Dataset records
BEGIN
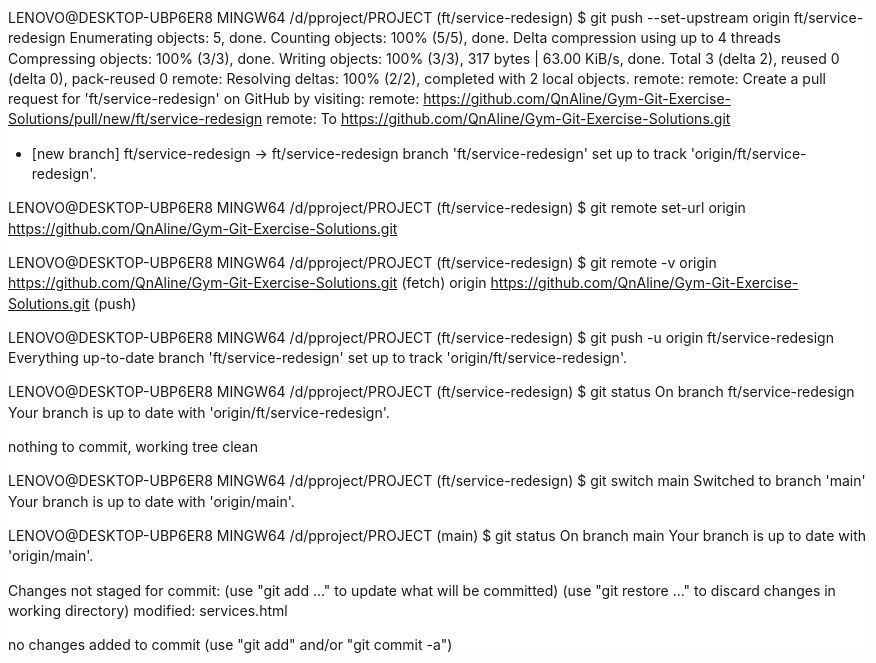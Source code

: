 
LENOVO@DESKTOP-UBP6ER8 MINGW64 /d/pproject/PROJECT (ft/service-redesign)
$ git push --set-upstream origin ft/service-redesign
Enumerating objects: 5, done.
Counting objects: 100% (5/5), done.
Delta compression using up to 4 threads
Compressing objects: 100% (3/3), done.
Writing objects: 100% (3/3), 317 bytes | 63.00 KiB/s, done.
Total 3 (delta 2), reused 0 (delta 0), pack-reused 0
remote: Resolving deltas: 100% (2/2), completed with 2 local objects.
remote:
remote: Create a pull request for 'ft/service-redesign' on GitHub by visiting:
remote:      https://github.com/QnAline/Gym-Git-Exercise-Solutions/pull/new/ft/service-redesign
remote:
To https://github.com/QnAline/Gym-Git-Exercise-Solutions.git
 * [new branch]      ft/service-redesign -> ft/service-redesign
branch 'ft/service-redesign' set up to track 'origin/ft/service-redesign'.

LENOVO@DESKTOP-UBP6ER8 MINGW64 /d/pproject/PROJECT (ft/service-redesign)
$ git remote set-url origin https://github.com/QnAline/Gym-Git-Exercise-Solutions.git

LENOVO@DESKTOP-UBP6ER8 MINGW64 /d/pproject/PROJECT (ft/service-redesign)
$ git remote -v
origin  https://github.com/QnAline/Gym-Git-Exercise-Solutions.git (fetch)
origin  https://github.com/QnAline/Gym-Git-Exercise-Solutions.git (push)

LENOVO@DESKTOP-UBP6ER8 MINGW64 /d/pproject/PROJECT (ft/service-redesign)
$ git push -u origin ft/service-redesign
Everything up-to-date
branch 'ft/service-redesign' set up to track 'origin/ft/service-redesign'.


LENOVO@DESKTOP-UBP6ER8 MINGW64 /d/pproject/PROJECT (ft/service-redesign)
$ git status
On branch ft/service-redesign
Your branch is up to date with 'origin/ft/service-redesign'.

nothing to commit, working tree clean
 


LENOVO@DESKTOP-UBP6ER8 MINGW64 /d/pproject/PROJECT (ft/service-redesign)
$ git switch main
Switched to branch 'main'
Your branch is up to date with 'origin/main'.

LENOVO@DESKTOP-UBP6ER8 MINGW64 /d/pproject/PROJECT (main)
$ git status
On branch main
Your branch is up to date with 'origin/main'.

Changes not staged for commit:
  (use "git add <file>..." to update what will be committed)
  (use "git restore <file>..." to discard changes in working directory)
        modified:   services.html

no changes added to commit (use "git add" and/or "git commit -a")
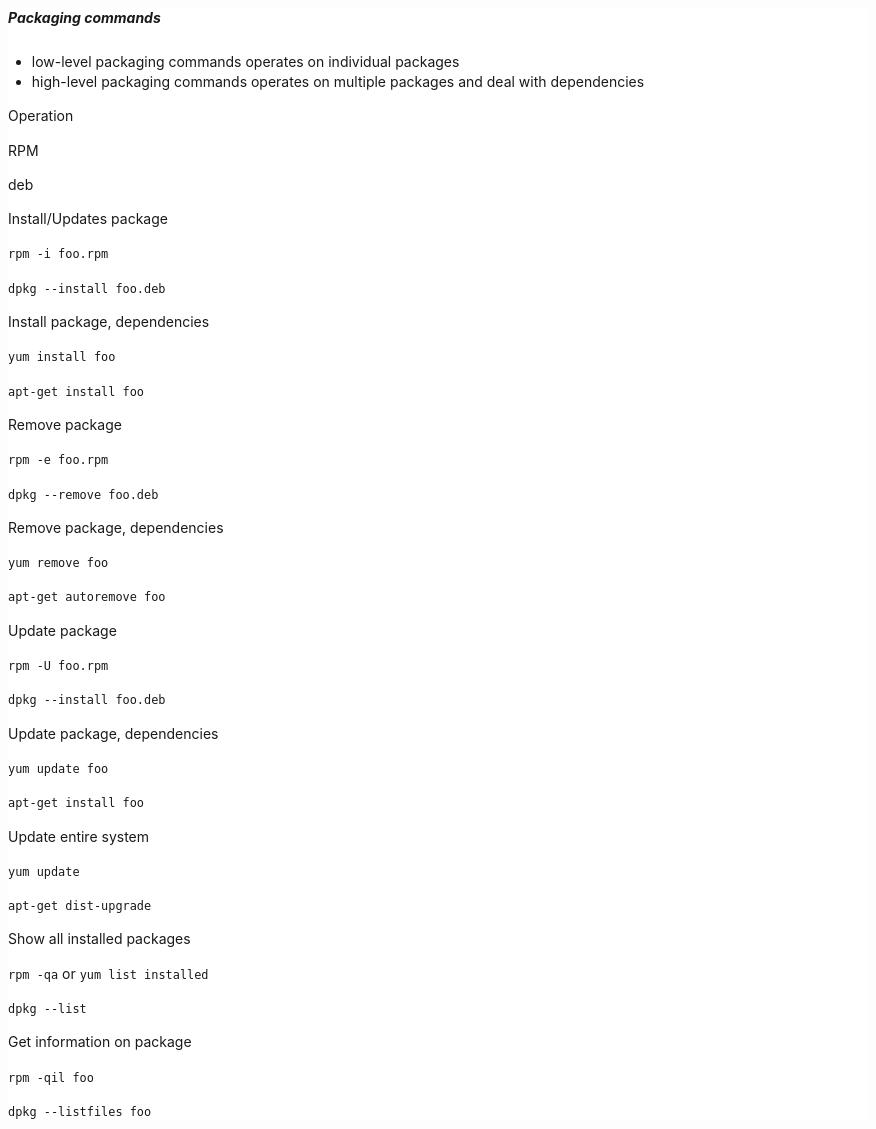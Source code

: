 ##### Packaging commands

*   low-level packaging commands operates on individual packages
*   high-level packaging commands operates on multiple packages and deal with dependencies

Operation

RPM

deb

Install/Updates package

`rpm -i foo.rpm`

`dpkg --install foo.deb`

Install package, dependencies

`yum install foo`

`apt-get install foo`

Remove package

`rpm -e foo.rpm`

`dpkg --remove foo.deb`

Remove package, dependencies

`yum remove foo`

`apt-get autoremove foo`

Update package

`rpm -U foo.rpm`

`dpkg --install foo.deb`

Update package, dependencies

`yum update foo`

`apt-get install foo`

Update entire system

`yum update`

`apt-get dist-upgrade`

Show all installed packages

`rpm -qa` or `yum list installed`

`dpkg --list`

Get information on package

`rpm -qil foo`

`dpkg --listfiles foo`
END
Work order
Go through the lines above. Select every one that has the string "QnAline".

Task answer
remote:      https://github.com/QnAline/Gym-Git-Exercise-Solutions/pull/new/ft/service-redesign
To https://github.com/QnAline/Gym-Git-Exercise-Solutions.git
$ git remote set-url origin https://github.com/QnAline/Gym-Git-Exercise-Solutions.git
origin  https://github.com/QnAline/Gym-Git-Exercise-Solutions.git (fetch)
origin  https://github.com/QnAline/Gym-Git-Exercise-Solutions.git (push)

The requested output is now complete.